Look through the entries below and show every line containing the word "detail".

▼▼▼

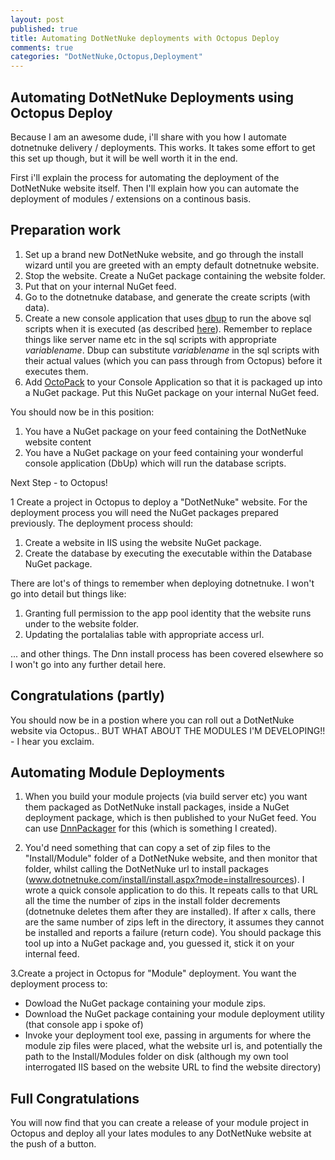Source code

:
 ```yaml
---
layout: post
published: true
title: Automating DotNetNuke deployments with Octopus Deploy
comments: true
categories: "DotNetNuke,Octopus,Deployment"
---
```


## Automating DotNetNuke Deployments using Octopus Deploy

Because I am an awesome dude, i'll share with you how I automate dotnetnuke delivery / deployments. This works. It takes some effort to get this set up though, but it will be well worth it in the end.

First i'll explain the process for automating the deployment of the DotNetNuke website itself. Then I'll explain how you can automate the deployment of modules / extensions on a continous basis.

## Preparation work

1. Set up a brand new DotNetNuke website, and go through the install wizard until you are greeted with an empty default dotnetnuke website.
2. Stop the website. Create a NuGet package containing the website folder.
3. Put that on your internal NuGet feed.
4. Go to the dotnetnuke database, and generate the create scripts (with data).
5. Create a new console application that uses [dbup](http://dbup.github.io/) to run the above sql scripts when it is executed (as described [here](http://dbup.github.io/)). Remember to replace things like server name etc in the sql scripts with appropriate $variablename$. Dbup can substitute $variablename$ in the sql scripts with their actual values (which you can pass through from Octopus) before it executes them.
6. Add [OctoPack](http://docs.octopusdeploy.com/display/OD/Using+OctoPack) to your Console Application so that it is packaged up into a NuGet package. Put this NuGet package on your internal NuGet feed.

You should now be in this position:

1. You have a NuGet package on your feed containing the DotNetNuke website content 
2. You have a NuGet package on your feed containing your wonderful console application (DbUp) which will run the database scripts.

Next Step - to Octopus!

1 Create a project in Octopus to deploy a "DotNetNuke" website. For the deployment process you will need the NuGet packages prepared previously. The deployment process should:

1. Create a website in IIS using the website NuGet package.
2. Create the database by executing the executable within the Database NuGet package.

There are lot's of things to remember when deploying dotnetnuke. I won't go into detail but things like:

1. Granting full permission to the app pool identity that the website runs under to the website folder.
2. Updating the portalalias table with appropriate access url.

... and other things. The Dnn install process has been covered elsewhere so I won't go into any further detail here.

## Congratulations (partly)

You should now be in a postion where you can roll out a DotNetNuke website via Octopus.. BUT WHAT ABOUT THE MODULES I'M DEVELOPING!! - I hear you exclaim.

## Automating Module Deployments

1. When you build your module projects (via build server etc) you want them packaged as DotNetNuke install packages, inside a NuGet deployment package, which is then published to your NuGet feed. You can use [DnnPackager](https://github.com/dazinator/DnnPackager) for this (which is something I created).

2. You'd need something that can copy a set of zip files to the "Install/Module" folder of a DotNetNuke website, and then monitor that folder, whilst calling the DotNetNuke url to install packages (www.dotnetnuke.com/install/install.aspx?mode=installresources). I wrote a quick console application to do this. It repeats calls to that URL all the time the number of zips in the install folder decrements (dotnetnuke deletes them after they are installed). If after x calls, there are the same number of zips left in the directory, it assumes they cannot be installed and reports a failure (return code).
You should package this tool up into a NuGet package and, you guessed it, stick it on your internal feed.

3.Create a project in Octopus for "Module" deployment. You want the deployment process to:

  - Dowload the NuGet package containing your module zips.
  - Download the NuGet package containing your module deployment utility (that console app i spoke of)
  - Invoke your deployment tool exe, passing in arguments for where the module zip files were placed, what the website url is, and potentially the path to the Install/Modules folder on disk (although my own tool interrogated IIS based on the website URL to find the website directory)
  
 ## Full Congratulations
 
 You will now find that you can create a release of your module project in Octopus and deploy all your lates modules to any DotNetNuke website at the push of a button.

▲▲▲

Solution:
There are lot's of things to remember when deploying dotnetnuke. I won't go into detail but things like:
... and other things. The Dnn install process has been covered elsewhere so I won't go into any further detail here.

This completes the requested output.